* [INSTRUCTIONS TO FOLLOW]: Reproduce exactly the lines beginning with the line that contains "当然，随着科技的进步，未来的" and ending at the final line of the material below.
• • • • • • •
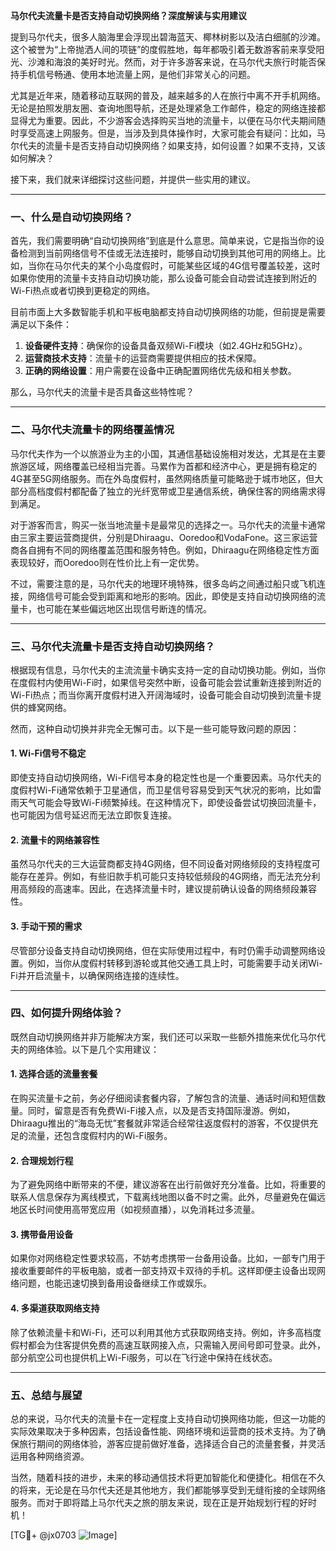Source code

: **马尔代夫流量卡是否支持自动切换网络？深度解读与实用建议**

提到马尔代夫，很多人脑海里会浮现出碧海蓝天、椰林树影以及洁白细腻的沙滩。这个被誉为“上帝抛洒人间的项链”的度假胜地，每年都吸引着无数游客前来享受阳光、沙滩和海浪的美好时光。然而，对于许多游客来说，在马尔代夫旅行时能否保持手机信号畅通、使用本地流量上网，是他们非常关心的问题。

尤其是近年来，随着移动互联网的普及，越来越多的人在旅行中离不开手机网络。无论是拍照发朋友圈、查询地图导航，还是处理紧急工作邮件，稳定的网络连接都显得尤为重要。因此，不少游客会选择购买当地的流量卡，以便在马尔代夫期间随时享受高速上网服务。但是，当涉及到具体操作时，大家可能会有疑问：比如，马尔代夫的流量卡是否支持自动切换网络？如果支持，如何设置？如果不支持，又该如何解决？

接下来，我们就来详细探讨这些问题，并提供一些实用的建议。

---

### 一、什么是自动切换网络？
首先，我们需要明确“自动切换网络”到底是什么意思。简单来说，它是指当你的设备检测到当前网络信号不佳或无法连接时，能够自动切换到其他可用的网络上。比如，当你在马尔代夫的某个小岛度假时，可能某些区域的4G信号覆盖较差，这时如果你使用的流量卡支持自动切换功能，那么设备可能会自动尝试连接到附近的Wi-Fi热点或者切换到更稳定的网络。

目前市面上大多数智能手机和平板电脑都支持自动切换网络的功能，但前提是需要满足以下条件：
1. **设备硬件支持**：确保你的设备具备双频Wi-Fi模块（如2.4GHz和5GHz）。
2. **运营商技术支持**：流量卡的运营商需要提供相应的技术保障。
3. **正确的网络设置**：用户需要在设备中正确配置网络优先级和相关参数。

那么，马尔代夫的流量卡是否具备这些特性呢？

---

### 二、马尔代夫流量卡的网络覆盖情况
马尔代夫作为一个以旅游业为主的小国，其通信基础设施相对发达，尤其是在主要旅游区域，网络覆盖已经相当完善。马累作为首都和经济中心，更是拥有稳定的4G甚至5G网络服务。而在外岛度假村，虽然网络质量可能略逊于城市地区，但大部分高档度假村都配备了独立的光纤宽带或卫星通信系统，确保住客的网络需求得到满足。

对于游客而言，购买一张当地流量卡是最常见的选择之一。马尔代夫的流量卡通常由三家主要运营商提供，分别是Dhiraagu、Ooredoo和VodaFone。这三家运营商各自拥有不同的网络覆盖范围和服务特色。例如，Dhiraagu在网络稳定性方面表现较好，而Ooredoo则在性价比上有一定优势。

不过，需要注意的是，马尔代夫的地理环境特殊，很多岛屿之间通过船只或飞机连接，网络信号可能会受到距离和地形的影响。因此，即使是支持自动切换网络的流量卡，也可能在某些偏远地区出现信号断连的情况。

---

### 三、马尔代夫流量卡是否支持自动切换网络？
根据现有信息，马尔代夫的主流流量卡确实支持一定的自动切换功能。例如，当你在度假村内使用Wi-Fi时，如果信号突然中断，设备可能会尝试重新连接到附近的Wi-Fi热点；而当你离开度假村进入开阔海域时，设备可能会自动切换到流量卡提供的蜂窝网络。

然而，这种自动切换并非完全无懈可击。以下是一些可能导致问题的原因：

#### 1. **Wi-Fi信号不稳定**
即使支持自动切换网络，Wi-Fi信号本身的稳定性也是一个重要因素。马尔代夫的度假村Wi-Fi通常依赖于卫星通信，而卫星信号容易受到天气状况的影响，比如雷雨天气可能会导致Wi-Fi频繁掉线。在这种情况下，即使设备尝试切换回流量卡，也可能因为信号延迟而无法立即恢复连接。

#### 2. **流量卡的网络兼容性**
虽然马尔代夫的三大运营商都支持4G网络，但不同设备对网络频段的支持程度可能存在差异。例如，有些旧款手机可能只支持较低频段的4G网络，而无法充分利用高频段的高速率。因此，在选择流量卡时，建议提前确认设备的网络频段兼容性。

#### 3. **手动干预的需求**
尽管部分设备支持自动切换网络，但在实际使用过程中，有时仍需手动调整网络设置。例如，当你从度假村转移到游轮或其他交通工具上时，可能需要手动关闭Wi-Fi并开启流量卡，以确保网络连接的连续性。

---

### 四、如何提升网络体验？
既然自动切换网络并非万能解决方案，我们还可以采取一些额外措施来优化马尔代夫的网络体验。以下是几个实用建议：

#### 1. **选择合适的流量套餐**
在购买流量卡之前，务必仔细阅读套餐内容，了解包含的流量、通话时间和短信数量。同时，留意是否有免费Wi-Fi接入点，以及是否支持国际漫游。例如，Dhiraagu推出的“海岛无忧”套餐就非常适合经常往返度假村的游客，不仅提供充足的流量，还包含度假村内的Wi-Fi服务。

#### 2. **合理规划行程**
为了避免网络中断带来的不便，建议游客在出行前做好充分准备。比如，将重要的联系人信息保存为离线模式，下载离线地图以备不时之需。此外，尽量避免在偏远地区长时间使用高带宽应用（如视频直播），以免消耗过多流量。

#### 3. **携带备用设备**
如果你对网络稳定性要求较高，不妨考虑携带一台备用设备。比如，一部专门用于接收重要邮件的平板电脑，或者一部支持双卡双待的手机。这样即便主设备出现网络问题，也能迅速切换到备用设备继续工作或娱乐。

#### 4. **多渠道获取网络支持**
除了依赖流量卡和Wi-Fi，还可以利用其他方式获取网络支持。例如，许多高档度假村都会为住客提供免费的高速互联网接入点，只需输入房间号即可登录。此外，部分航空公司也提供机上Wi-Fi服务，可以在飞行途中保持在线状态。

---

### 五、总结与展望
总的来说，马尔代夫的流量卡在一定程度上支持自动切换网络功能，但这一功能的实际效果取决于多种因素，包括设备性能、网络环境和运营商的技术支持。为了确保旅行期间的网络体验，游客应提前做好准备，选择适合自己的流量套餐，并灵活运用各种网络资源。

当然，随着科技的进步，未来的移动通信技术将更加智能化和便捷化。相信在不久的将来，无论是在马尔代夫还是其他地方，我们都能够享受到无缝衔接的全球网络服务。而对于即将踏上马尔代夫之旅的朋友来说，现在正是开始规划行程的好时机！

[TG💪+ @jx0703 ![Image](https://github.com/user-attachments/assets/dbca1d08-cadb-493c-b0ec-ad6f7a83f270)]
• • • • • • •
* [TASK RESPONSE]:
当然，随着科技的进步，未来的移动通信技术将更加智能化和便捷化。相信在不久的将来，无论是在马尔代夫还是其他地方，我们都能够享受到无缝衔接的全球网络服务。而对于即将踏上马尔代夫之旅的朋友来说，现在正是开始规划行程的好时机！

[TG💪+ @jx0703 ![Image](https://github.com/user-attachments/assets/dbca1d08-cadb-493c-b0ec-ad6f7a83f270)]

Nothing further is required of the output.